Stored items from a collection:
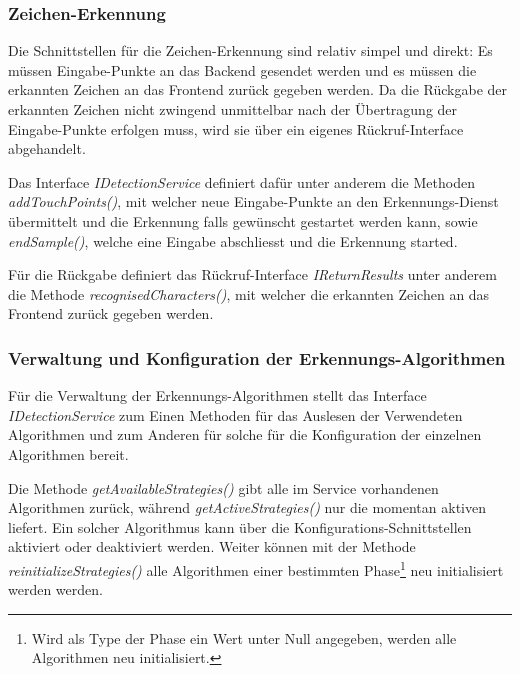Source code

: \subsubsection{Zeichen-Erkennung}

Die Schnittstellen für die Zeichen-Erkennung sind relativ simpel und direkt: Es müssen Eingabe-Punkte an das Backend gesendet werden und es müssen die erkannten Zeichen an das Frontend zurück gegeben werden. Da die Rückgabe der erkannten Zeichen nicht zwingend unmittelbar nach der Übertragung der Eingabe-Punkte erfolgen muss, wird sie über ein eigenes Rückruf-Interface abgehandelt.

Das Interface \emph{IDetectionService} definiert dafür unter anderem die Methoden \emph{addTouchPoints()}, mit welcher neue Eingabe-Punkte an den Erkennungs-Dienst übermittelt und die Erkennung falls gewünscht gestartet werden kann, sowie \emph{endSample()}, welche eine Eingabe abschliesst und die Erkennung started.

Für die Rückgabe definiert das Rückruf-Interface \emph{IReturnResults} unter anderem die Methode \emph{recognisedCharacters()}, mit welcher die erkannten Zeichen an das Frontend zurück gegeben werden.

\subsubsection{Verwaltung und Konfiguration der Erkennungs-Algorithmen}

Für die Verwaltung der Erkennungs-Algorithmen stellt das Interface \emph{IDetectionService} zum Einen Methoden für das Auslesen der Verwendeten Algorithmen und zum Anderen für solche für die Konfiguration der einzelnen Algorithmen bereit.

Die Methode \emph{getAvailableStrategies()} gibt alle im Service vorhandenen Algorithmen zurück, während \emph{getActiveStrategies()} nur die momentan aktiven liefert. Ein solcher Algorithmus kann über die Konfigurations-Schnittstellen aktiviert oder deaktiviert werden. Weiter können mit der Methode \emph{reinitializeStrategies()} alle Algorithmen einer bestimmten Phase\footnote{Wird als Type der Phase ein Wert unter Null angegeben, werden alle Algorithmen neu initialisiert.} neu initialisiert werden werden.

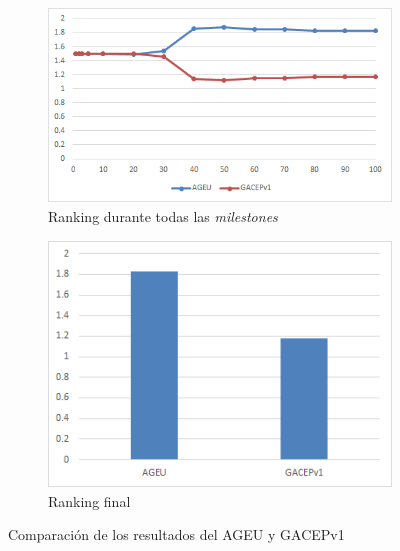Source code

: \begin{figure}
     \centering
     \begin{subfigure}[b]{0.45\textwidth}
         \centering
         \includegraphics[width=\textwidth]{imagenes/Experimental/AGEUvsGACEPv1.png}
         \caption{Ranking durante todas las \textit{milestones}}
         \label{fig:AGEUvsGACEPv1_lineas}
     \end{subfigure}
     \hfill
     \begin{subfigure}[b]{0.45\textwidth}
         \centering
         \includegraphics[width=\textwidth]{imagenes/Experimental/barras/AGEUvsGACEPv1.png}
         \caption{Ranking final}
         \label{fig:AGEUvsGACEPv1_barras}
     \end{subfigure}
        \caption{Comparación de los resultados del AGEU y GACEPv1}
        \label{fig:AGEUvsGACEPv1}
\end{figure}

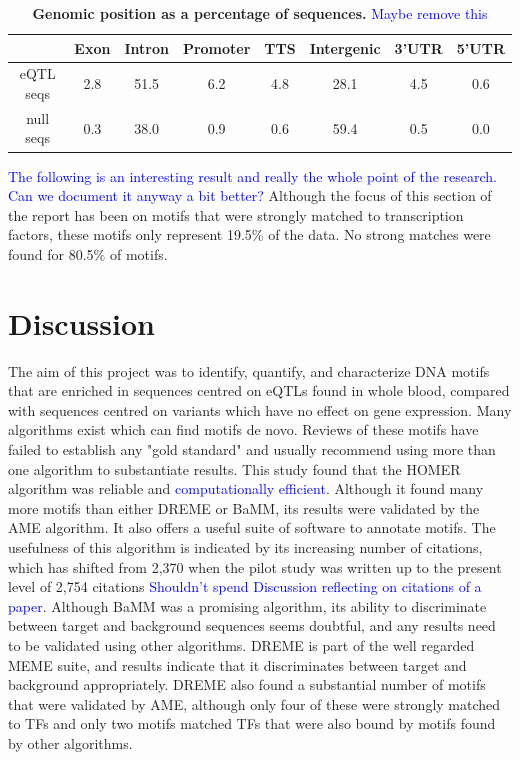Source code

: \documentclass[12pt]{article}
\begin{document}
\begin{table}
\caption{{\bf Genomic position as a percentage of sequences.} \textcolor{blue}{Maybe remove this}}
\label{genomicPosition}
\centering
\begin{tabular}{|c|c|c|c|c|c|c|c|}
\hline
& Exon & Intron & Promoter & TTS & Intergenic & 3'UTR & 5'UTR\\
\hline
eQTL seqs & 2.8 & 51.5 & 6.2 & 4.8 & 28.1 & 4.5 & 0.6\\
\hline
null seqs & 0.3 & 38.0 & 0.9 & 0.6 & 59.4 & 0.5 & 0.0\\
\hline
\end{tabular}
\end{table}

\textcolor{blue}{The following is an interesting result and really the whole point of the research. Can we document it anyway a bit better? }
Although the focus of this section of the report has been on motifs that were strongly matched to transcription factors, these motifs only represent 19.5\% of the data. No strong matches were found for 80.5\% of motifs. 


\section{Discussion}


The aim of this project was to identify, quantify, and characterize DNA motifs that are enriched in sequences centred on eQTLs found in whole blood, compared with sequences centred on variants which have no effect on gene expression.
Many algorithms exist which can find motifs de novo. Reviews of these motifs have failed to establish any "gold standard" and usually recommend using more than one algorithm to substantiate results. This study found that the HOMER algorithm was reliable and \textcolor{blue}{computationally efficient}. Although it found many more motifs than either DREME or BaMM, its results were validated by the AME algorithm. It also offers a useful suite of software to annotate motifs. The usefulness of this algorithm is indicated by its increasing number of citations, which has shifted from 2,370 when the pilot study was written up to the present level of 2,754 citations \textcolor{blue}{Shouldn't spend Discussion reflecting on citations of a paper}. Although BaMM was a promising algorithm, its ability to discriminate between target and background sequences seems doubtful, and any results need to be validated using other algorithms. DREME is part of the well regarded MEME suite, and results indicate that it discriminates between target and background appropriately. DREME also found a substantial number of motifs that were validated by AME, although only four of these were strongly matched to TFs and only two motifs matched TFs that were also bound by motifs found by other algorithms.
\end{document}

---

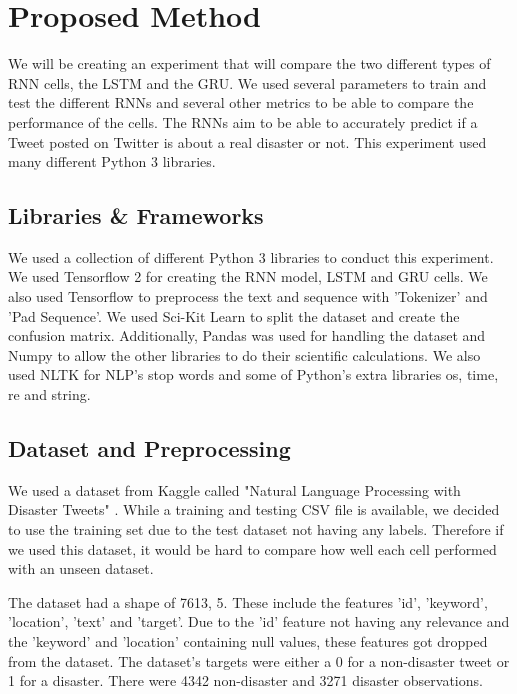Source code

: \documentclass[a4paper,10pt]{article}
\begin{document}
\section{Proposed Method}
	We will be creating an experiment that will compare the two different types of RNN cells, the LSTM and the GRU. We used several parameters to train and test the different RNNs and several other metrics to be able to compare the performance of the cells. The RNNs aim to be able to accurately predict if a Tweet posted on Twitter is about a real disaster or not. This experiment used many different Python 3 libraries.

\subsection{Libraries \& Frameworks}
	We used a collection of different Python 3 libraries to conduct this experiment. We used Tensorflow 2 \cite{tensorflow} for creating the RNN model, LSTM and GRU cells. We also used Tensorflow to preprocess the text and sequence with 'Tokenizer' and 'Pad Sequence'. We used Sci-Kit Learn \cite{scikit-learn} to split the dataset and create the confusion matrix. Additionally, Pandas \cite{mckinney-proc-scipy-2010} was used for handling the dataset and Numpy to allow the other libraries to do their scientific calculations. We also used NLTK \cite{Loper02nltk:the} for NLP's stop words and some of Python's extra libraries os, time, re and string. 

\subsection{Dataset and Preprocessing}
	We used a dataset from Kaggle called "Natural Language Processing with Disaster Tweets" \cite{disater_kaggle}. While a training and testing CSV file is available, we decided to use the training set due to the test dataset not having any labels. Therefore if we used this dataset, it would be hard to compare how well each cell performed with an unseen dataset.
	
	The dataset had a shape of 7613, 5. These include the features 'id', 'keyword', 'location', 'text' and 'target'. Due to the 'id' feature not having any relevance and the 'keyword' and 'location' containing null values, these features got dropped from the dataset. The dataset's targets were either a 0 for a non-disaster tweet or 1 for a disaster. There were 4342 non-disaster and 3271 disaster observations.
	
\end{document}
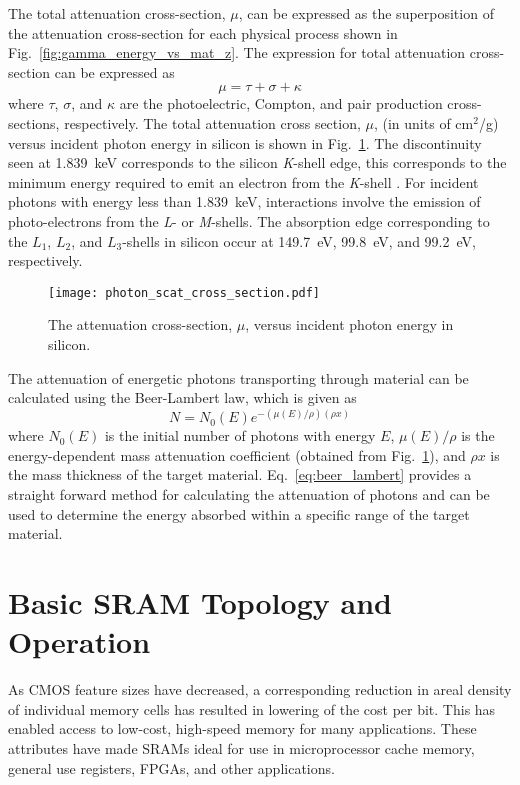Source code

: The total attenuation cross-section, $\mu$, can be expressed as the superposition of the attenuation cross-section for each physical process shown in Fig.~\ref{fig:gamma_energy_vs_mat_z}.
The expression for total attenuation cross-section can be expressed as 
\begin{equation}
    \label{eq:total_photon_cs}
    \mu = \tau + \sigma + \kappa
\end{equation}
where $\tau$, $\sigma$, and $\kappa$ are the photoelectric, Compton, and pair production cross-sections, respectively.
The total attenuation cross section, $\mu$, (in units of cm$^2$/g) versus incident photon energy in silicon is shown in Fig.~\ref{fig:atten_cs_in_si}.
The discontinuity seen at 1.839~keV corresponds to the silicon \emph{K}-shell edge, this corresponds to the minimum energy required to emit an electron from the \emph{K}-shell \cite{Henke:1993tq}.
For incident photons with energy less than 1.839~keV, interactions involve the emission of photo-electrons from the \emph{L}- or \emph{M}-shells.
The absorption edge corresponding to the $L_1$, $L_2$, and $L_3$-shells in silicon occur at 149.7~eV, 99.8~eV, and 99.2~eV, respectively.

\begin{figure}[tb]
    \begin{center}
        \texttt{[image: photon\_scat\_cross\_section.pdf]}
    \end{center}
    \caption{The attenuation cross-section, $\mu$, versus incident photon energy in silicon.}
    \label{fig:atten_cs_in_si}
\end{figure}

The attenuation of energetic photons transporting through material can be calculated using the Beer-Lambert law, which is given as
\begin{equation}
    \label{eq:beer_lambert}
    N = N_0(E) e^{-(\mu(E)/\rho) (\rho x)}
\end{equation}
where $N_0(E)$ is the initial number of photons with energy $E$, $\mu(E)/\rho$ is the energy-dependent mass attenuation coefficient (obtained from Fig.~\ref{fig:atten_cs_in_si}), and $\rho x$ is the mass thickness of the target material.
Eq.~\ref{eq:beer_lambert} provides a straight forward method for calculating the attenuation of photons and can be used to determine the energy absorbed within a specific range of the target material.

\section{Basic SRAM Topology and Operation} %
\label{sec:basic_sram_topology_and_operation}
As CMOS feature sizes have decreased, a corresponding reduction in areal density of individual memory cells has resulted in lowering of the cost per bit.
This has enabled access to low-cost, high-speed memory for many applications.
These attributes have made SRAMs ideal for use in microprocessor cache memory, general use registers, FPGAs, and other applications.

* * *

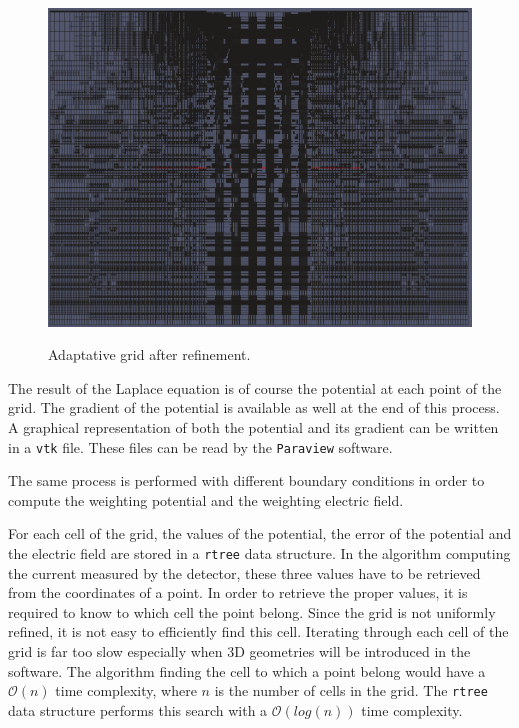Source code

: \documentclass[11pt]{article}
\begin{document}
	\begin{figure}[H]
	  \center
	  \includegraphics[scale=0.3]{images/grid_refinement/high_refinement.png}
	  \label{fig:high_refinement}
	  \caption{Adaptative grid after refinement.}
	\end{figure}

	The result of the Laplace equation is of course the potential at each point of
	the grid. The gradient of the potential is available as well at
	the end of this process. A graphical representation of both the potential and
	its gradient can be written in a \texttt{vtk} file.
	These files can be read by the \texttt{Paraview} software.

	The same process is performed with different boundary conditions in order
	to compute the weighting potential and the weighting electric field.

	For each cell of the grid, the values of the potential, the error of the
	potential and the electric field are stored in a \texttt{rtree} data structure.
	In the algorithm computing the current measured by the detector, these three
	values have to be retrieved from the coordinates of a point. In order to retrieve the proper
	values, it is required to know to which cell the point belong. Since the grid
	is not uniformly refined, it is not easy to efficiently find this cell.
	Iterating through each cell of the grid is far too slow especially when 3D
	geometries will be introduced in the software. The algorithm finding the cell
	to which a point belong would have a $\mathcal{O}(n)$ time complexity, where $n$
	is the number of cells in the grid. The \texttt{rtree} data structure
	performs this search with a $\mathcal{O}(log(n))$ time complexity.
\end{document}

▶ What you have to do
Please reproduce, exactly as they appear above, the lines from the line containing "die Erkennung started." up to and including the line containing "Für die Verwaltung".

▶ Solved exercise
Das Interface \emph{IDetectionService} definiert dafür unter anderem die Methoden \emph{addTouchPoints()}, mit welcher neue Eingabe-Punkte an den Erkennungs-Dienst übermittelt und die Erkennung falls gewünscht gestartet werden kann, sowie \emph{endSample()}, welche eine Eingabe abschliesst und die Erkennung started.

Für die Rückgabe definiert das Rückruf-Interface \emph{IReturnResults} unter anderem die Methode \emph{recognisedCharacters()}, mit welcher die erkannten Zeichen an das Frontend zurück gegeben werden.

\subsubsection{Verwaltung und Konfiguration der Erkennungs-Algorithmen}

Für die Verwaltung der Erkennungs-Algorithmen stellt das Interface \emph{IDetectionService} zum Einen Methoden für das Auslesen der Verwendeten Algorithmen und zum Anderen für solche für die Konfiguration der einzelnen Algorithmen bereit.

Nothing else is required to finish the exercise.